The commission's proposal would affect about 10,000 companies listed on European stock exchanges. The package consists of revisions to the Shareholders Rights Directive, increased reporting requirements for corporate governance, and a new directive to allow small and medium-sized enterprises (SMEs) to set up cross-border companies more easily.

“The last years have shown time and time again how short-termism damages European companies and the economy. Sound corporate governance can help to change that,” Internal Market and Services Commissioner Michel Barnier said in a statement. “Today's proposals will encourage shareholders to engage more with the companies they invest in, and to take a longer-term perspective of their investment. To do that, they need to have the rights to exercise proper control over management, including with a binding ‘say on pay.'”

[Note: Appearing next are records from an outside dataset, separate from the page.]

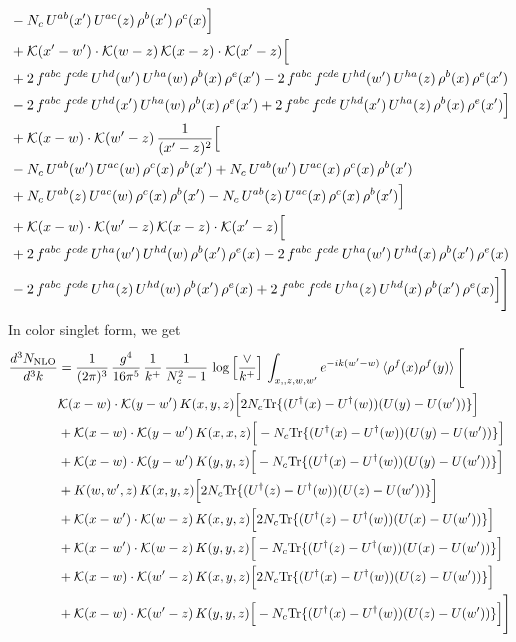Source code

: \documentclass[10pt]{article}
\numberwithin{equation}{section}
\begin{document}
\begin{align}
& -N_{c}\,U^{ab}(x')\,U^{ac}(z)\,\rho^{b}(x')\,\rho^{c}(x)\Big]\notag\\
& +\mathcal{K}(x'-w')\cdot\mathcal{K}(w-z)\,\mathcal{K}(x-z)\cdot\mathcal{K}(x'-z)\Big[\notag\\
& +2\,f^{abc}\,f^{cde}\,U^{hd}(w')\,U^{ha}(w)\,\rho^{b}(x)\,\rho^{e}(x') -2\,f^{abc}\,f^{cde}\,U^{hd}(w')\,U^{ha}(z)\,\rho^{b}(x)\,\rho^{e}(x')\notag\\
& -2\,f^{abc}\,f^{cde}\,U^{hd}(x')\,U^{ha}(w)\,\rho^{b}(x)\,\rho^{e}(x') +2\,f^{abc}\,f^{cde}\,U^{hd}(x')\,U^{ha}(z)\,\rho^{b}(x)\,\rho^{e}(x')\Big]\notag\\
& +\mathcal{K}(x-w)\cdot\mathcal{K}(w'-z)\,\frac{1}{(x'-z)^{2}}\Big[\notag\\
& -N_{c}\,U^{ab}(w')\,U^{ac}(w)\,\rho^{c}(x)\,\rho^{b}(x') +N_{c}\,U^{ab}(w')\,U^{ac}(x)\,\rho^{c}(x)\,\rho^{b}(x')\notag\\
& +N_{c}\,U^{ab}(z)\,U^{ac}(w)\,\rho^{c}(x)\,\rho^{b}(x') -N_{c}\,U^{ab}(z)\,U^{ac}(x)\,\rho^{c}(x)\,\rho^{b}(x')\Big]\notag\\
& +\mathcal{K}(x-w)\cdot\mathcal{K}(w'-z)\,\mathcal{K}(x-z)\cdot\mathcal{K}(x'-z)\Big[\notag\\
& +2\,f^{abc}\,f^{cde}\,U^{ha}(w')\,U^{hd}(w)\,\rho^{b}(x')\,\rho^{e}(x) -2\,f^{abc}\,f^{cde}\,U^{ha}(w')\,U^{hd}(x)\,\rho^{b}(x')\,\rho^{e}(x)\notag\\
& -2\,f^{abc}\,f^{cde}\,U^{ha}(z)\,U^{hd}(w)\,\rho^{b}(x')\,\rho^{e}(x) +2\,f^{abc}\,f^{cde}\,U^{ha}(z)\,U^{hd}(x)\,\rho^{b}(x')\,\rho^{e}(x)\Big]\Bigg]
\end{align}
In color singlet form, we get
\begin{align}
\frac{d^{3}N_{\mathrm{NLO}}}{d^{3}k} & = \frac{1}{(2\pi)^{3}}\,\frac{g^{4}}{16\pi^{5}}\,\frac{1}{k^{+}}\,\frac{1}{N^{2}_{c}-1}\,\log\Big[\frac{\vee}{k^{+}}\Big]\,\int_{x,,z,w,w'}e^{-ik(w'-w)}\,\langle\rho^{f}(x)\rho^{f}(y) \rangle\,\Bigg[ \notag\\ & \mathcal K(x-w)\cdot\mathcal K(y-w')\,K(x,y,z)\Big[2 N_{c}{\rm Tr}\{(U^\dagger(x)-U^\dagger(w))(U(y)-U(w'))\}\Big]\notag\\
&+\mathcal K(x-w)\cdot\mathcal K(y-w')\,K(x,x,z)\Big[-N_{c}{\rm Tr}\{(U^\dagger(x)-U^\dagger(w))(U(y)-U(w'))\}\Big]\notag\\
&+\mathcal K(x-w)\cdot\mathcal K(y-w')\,K(y,y,z)\Big[-N_{c}{\rm Tr}\{(U^\dagger(x)-U^\dagger(w))(U(y)-U(w'))\}\Big]\notag\\
&+K(w,w',z)\,K(x,y,z)\Big[2 N_{c}{\rm Tr}\{(U^\dagger(z)-U^\dagger(w))(U(z)-U(w'))\}\Big]\notag\\
&+\mathcal K(x-w')\cdot\mathcal K(w-z)\,K(x,y,z)\Big[2 N_{c}{\rm Tr}\{(U^\dagger(z)-U^\dagger(w))(U(x)-U(w'))\}\Big]\notag\\
&+\mathcal K(x-w')\cdot\mathcal K(w-z)\,K(y,y,z)\Big[-N_{c}{\rm Tr}\{(U^\dagger(z)-U^\dagger(w))(U(x)-U(w'))\}\Big]\notag\\
&+\mathcal K(x-w)\cdot\mathcal K(w'-z)\,K(x,y,z)\Big[2 N_{c}{\rm Tr}\{(U^\dagger(x)-U^\dagger(w))(U(z)-U(w'))\}\Big]\notag\\
&+\mathcal K(x-w)\cdot\mathcal K(w'-z)\,K(y,y,z)\Big[-N_{c}{\rm Tr}\{(U^\dagger(x)-U^\dagger(w))(U(z)-U(w'))\}\Big]\Bigg]
\end{align}
\end{document}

Regarding the Shareholders Rights Directive, lawmakers said the revisions would help solve shortcomings that exist with listed companies and their investors, especially institutional investors. Too often in recent years those investors supported excessive short-term risk, failed to closely monitor the companies they invest in, or cared more about share price movement, the commission said. To encourage investors to take a longer-term view, new requirements are proposed for greater transparency from institutional investors and asset managers on investment and engagement policies. Also proposed is an easier process for investors to exercise their rights in cross-border situations, and greater transparency from proxy advisors on conflicts of interest as well as rationales for voting recommendations.

On the binding “say on pay” provision, companies would be required to provide greater transparency on and justification for their remuneration policies.

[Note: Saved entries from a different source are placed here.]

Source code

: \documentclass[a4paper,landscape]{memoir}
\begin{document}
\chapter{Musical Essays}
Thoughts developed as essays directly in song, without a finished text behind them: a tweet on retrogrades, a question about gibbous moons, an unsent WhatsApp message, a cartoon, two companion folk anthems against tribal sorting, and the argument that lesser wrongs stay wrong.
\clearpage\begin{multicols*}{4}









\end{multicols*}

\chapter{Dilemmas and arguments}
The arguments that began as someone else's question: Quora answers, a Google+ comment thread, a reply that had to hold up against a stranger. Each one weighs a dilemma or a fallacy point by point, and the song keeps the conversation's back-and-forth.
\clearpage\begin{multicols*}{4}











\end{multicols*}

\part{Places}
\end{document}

Under the proposal, shareholders would have the right to approve the remuneration policy of directors every three years, in addition to annual votes on advisory reports that would explain directors' pay packages. The proposal stops short of any EU-wide compensation cap. However, each company's policy, which would be subject to a binding vote from shareholders, must include a defined maximum level for executive pay. The policy and report would need to provide a justification on how the pay package aligns with a company's long-term interests. It also would have to explain how the policy takes into account pay and employment conditions of other employees, and provide the ratio between pay of average employees versus executives.

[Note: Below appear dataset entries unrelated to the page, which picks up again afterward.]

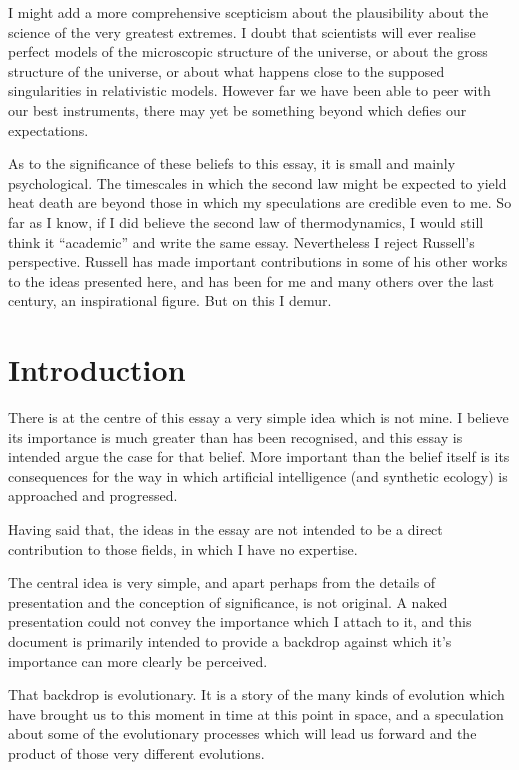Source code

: \documentclass[10pt,titlepage]{book}
\begin{document}
I might add a more comprehensive scepticism about the plausibility about the science of the very greatest extremes.
I doubt that scientists will ever realise perfect models of the microscopic structure of the universe, or about the gross structure of the universe, or about what happens close to the supposed singularities in relativistic models.
However far we have been able to peer with our best instruments, there may yet be something beyond which defies our expectations.

As to the significance of these beliefs to this essay, it is small and mainly psychological.
The timescales in which the second law might be expected to yield heat death are beyond those in which my speculations are credible even to me.
So far as I know, if I did believe the second law of thermodynamics, I would still think it ``academic'' and write the same essay.
Nevertheless I reject Russell's perspective.
Russell has made important contributions in some of his other works to the ideas presented here, and has been for me and many others over the last century, an inspirational figure.
But on this I demur.

\section{Introduction}

There is at the centre of this essay a very simple idea which is not mine.
I believe its importance is much greater than has been recognised, and this essay is intended argue the case for that belief.
More important than the belief itself is its consequences for the way in which artificial intelligence (and synthetic ecology) is approached and progressed.

Having said that, the ideas in the essay are not intended to be a direct contribution to those fields, in which I have no expertise.

The central idea is very simple, and apart perhaps from the details of presentation and the conception of significance, is not original.
A naked presentation could not convey the importance which I attach to it, and this document is primarily intended to provide a backdrop against which it's importance can more clearly be perceived.

That backdrop is evolutionary.
It is a story of the many kinds of evolution which have brought us to this moment in time at this point in space, and a speculation about some of the evolutionary processes which will lead us forward and the product of those very different evolutions.
\end{document}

In cases of new hires, the board would be allowed to exceed the policy's maximum level only with prior or ex post approval by shareholders. It would up to Member States to determine the process for cases in which shareholders reject a remuneration policy.

Lawmakers said too often there has been a “mismatch between executive pay and performance.” Currently, 15 Member States require a company's remuneration policy to be disclosed, and only 11 require disclosure of individual director's pay. Thirteen of the 28 bloc members give shareholders the ability to vote on directors' remuneration policies or company report, the commission said.

In France, which has no “say on pay” law, the average remuneration of directors increased by 94 percent from 2006 to 2012, while average share price of those companies dropped by 34 percent during the same period, according to the commission's impact study. In Italy, average share price dropped by 130 percent from 2006 to 2011, while director pay increased by an average of 29 percent. After Italy's implementation of an advisory say on pay in 2011, the average share price increased by 10 percent while director pay increased by 1 percent, the commission reported.

Sweden has had a binding say on pay law since 2010. Since then, average share price of listed companies increased by 16 percent while director pay increased by 18 percent, according to the commission.

The directive also gives shareholders the right to vote on related party transactions involving more than 5 percent of a company's assets. The controlling shareholder would be excluded from the vote. The proposal also calls for independent third party valuations of transactions involving more than 1 percent of a company's assets.

On corporate governance reporting, the commission is proposing to improve the existing “comply or explain” approach by providing additional guidance on how companies should explain deviations from relevant codes. The commission said it is important to maintain the same approach to allow companies needed flexibility, but too often those explanations are not adequate. The added guidance, along with a request for listed companies to report how they follow corporate governance codes in different areas, should improve the quality of reporting, lawmakers said.

The commission's reporting recommendation is non-binding. Member States have been asked to inform the commission of actions taken to address the recommendation within a year.

The Single-Member Companies Directive proposed by the commission would streamline the process for SMEs to create and register companies and subsidiaries. Member States would need to create a company law form for single-member private limited liability companies with a common, EU-wide label of Societas Unius Personae, and allow online registration rather than forcing the company founder to register in person. The proposal would include a template for articles of association, a minimum capital requirement of €1, and adequate creditor protection with balance sheet tests and solvency statements.

Both proposed directives are subject to approval of the Council and European Parliament. If adopted, Member States would be required to implement the package into their own legal codes.